In a bit more detail.
"div 0" => this is a left over of days long gone. It is basically an alternative way of throwing an exception. At some time (maybe 20 years ago), when gdb was the only debugger, and the IDE support for gdb was still very early, back then the debugger could not catch "raise exception". So "div 0" is a "gdb catchable exception".
That said, "div 0" can happen in actual code too, but there is a good chance the one you are seeing is a disguised exception.
Of course that does not help much. If it were fixed, then you would get some exception instead.
The part were it takes long before that exception... Say you have 10 controls, and they all are meant to be 10 pixel left after the control before them, and then the first one should be 10 pixels left from the last.
That is obviously not possible.
That will throw an exception (or sometimes a "div 0").
Similar, if a Panel autosizes to its children, but the children depend their size on that panel....
Usually such circle are quickly found though.
It is possible that when you go through different align settings, that one of the ones you cycle through leads to such a violation...
But as I said, the above is usually detected more quickly.

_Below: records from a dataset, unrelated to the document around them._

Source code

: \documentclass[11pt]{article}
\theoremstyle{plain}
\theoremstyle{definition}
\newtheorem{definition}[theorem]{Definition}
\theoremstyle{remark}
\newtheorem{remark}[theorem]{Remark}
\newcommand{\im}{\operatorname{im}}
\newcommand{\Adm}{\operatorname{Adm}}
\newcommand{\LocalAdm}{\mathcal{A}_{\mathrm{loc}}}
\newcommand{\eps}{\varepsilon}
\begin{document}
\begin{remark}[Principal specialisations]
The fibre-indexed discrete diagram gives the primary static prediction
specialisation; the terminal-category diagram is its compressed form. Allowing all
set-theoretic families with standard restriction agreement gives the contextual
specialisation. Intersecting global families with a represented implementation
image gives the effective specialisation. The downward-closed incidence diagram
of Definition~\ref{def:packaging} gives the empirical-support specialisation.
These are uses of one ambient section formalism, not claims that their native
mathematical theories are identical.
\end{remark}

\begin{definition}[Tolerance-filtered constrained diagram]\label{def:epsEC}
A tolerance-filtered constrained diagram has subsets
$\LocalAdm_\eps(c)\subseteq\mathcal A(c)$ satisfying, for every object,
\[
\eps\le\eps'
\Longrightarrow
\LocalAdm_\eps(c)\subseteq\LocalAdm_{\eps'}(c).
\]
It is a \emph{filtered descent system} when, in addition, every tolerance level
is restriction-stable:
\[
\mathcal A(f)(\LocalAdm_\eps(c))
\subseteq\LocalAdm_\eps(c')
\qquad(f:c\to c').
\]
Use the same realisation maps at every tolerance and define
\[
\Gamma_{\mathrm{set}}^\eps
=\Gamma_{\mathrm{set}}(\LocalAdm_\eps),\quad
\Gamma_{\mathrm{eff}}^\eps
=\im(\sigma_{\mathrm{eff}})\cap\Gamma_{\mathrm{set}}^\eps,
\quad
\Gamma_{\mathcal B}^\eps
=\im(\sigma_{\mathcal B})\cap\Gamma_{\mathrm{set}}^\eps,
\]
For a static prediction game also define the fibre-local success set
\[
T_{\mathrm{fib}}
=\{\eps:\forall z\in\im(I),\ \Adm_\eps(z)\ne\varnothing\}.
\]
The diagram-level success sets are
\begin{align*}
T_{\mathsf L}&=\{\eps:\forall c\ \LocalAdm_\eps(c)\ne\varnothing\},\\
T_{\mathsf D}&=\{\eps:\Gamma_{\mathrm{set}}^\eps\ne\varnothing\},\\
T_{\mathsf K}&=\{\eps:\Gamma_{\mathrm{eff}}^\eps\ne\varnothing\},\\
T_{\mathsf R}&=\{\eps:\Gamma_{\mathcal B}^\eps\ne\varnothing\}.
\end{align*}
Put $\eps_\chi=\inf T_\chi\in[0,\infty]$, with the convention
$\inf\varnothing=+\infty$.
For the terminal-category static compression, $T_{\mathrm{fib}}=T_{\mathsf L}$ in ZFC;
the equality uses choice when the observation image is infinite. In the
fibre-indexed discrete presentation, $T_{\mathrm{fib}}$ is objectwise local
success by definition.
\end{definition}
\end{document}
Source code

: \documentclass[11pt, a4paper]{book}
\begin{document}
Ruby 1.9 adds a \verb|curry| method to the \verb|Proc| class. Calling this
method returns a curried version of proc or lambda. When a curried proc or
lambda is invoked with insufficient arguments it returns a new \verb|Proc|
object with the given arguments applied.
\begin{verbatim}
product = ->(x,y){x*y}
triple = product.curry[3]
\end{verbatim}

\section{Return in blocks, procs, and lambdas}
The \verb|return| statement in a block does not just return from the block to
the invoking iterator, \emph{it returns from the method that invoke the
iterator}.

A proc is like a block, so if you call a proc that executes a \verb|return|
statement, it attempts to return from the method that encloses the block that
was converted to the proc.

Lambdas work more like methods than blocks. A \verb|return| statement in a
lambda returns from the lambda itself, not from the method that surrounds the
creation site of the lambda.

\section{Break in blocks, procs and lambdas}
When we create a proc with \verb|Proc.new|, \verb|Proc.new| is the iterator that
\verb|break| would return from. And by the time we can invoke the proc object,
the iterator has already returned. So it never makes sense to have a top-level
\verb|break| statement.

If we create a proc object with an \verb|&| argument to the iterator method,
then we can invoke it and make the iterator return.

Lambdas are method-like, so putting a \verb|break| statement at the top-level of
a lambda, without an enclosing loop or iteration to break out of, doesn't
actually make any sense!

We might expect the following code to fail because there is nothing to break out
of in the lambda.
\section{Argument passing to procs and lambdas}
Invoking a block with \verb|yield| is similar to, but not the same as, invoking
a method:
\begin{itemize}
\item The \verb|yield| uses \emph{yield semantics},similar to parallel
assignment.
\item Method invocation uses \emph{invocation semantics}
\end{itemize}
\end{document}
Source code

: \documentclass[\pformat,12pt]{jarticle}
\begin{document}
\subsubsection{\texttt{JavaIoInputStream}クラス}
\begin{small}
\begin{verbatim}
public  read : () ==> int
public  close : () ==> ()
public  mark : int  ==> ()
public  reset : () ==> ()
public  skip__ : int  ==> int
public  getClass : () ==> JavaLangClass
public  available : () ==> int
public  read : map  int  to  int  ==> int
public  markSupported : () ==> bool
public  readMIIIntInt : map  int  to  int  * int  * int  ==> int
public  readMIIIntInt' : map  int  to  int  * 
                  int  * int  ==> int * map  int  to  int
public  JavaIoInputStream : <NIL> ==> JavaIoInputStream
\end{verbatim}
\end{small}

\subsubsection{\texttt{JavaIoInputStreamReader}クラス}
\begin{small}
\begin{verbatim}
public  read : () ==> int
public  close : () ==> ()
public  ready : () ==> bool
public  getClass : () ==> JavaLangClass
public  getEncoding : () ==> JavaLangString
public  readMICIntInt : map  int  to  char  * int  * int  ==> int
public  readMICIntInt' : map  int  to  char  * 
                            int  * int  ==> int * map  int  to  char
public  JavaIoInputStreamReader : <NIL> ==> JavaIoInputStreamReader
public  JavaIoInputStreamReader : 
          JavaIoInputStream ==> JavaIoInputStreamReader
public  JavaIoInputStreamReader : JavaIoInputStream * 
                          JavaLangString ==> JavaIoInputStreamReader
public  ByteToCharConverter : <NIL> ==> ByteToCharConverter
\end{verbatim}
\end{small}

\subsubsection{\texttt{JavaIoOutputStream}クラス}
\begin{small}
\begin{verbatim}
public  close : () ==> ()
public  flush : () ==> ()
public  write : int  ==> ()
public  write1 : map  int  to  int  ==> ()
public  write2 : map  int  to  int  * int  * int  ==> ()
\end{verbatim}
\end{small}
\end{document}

The other loop happens when the OS does not behave.
Say the LCL computes that some control should be 50 pixel width, and sends that to the OS. But the OS returns and says, I had to make it 52 pixels.
So then the LCL goes and computes all dependent controls to match that size (e.g. alclient children, or anchored siblings).
Now the LCL sets the alClient child to the new size.
But the OS reacts to that saying, I made the parent 54 pixel.... And so on...
Then that takes some time, because the LCL goes through a lot of iterations of that game before it gives up with an exception or "div 0".
The last bit could be different depending on OS.
But it could also be that something changed in the communication between LCL and all/any OS, and that the LCL now triggers that in some unforeseen case.
Of course those are only possibilities. I can't tell for sure.
If you have a reproducible case...
I don't know if I can look at it right away, but you can also always upload it to the bugtracker.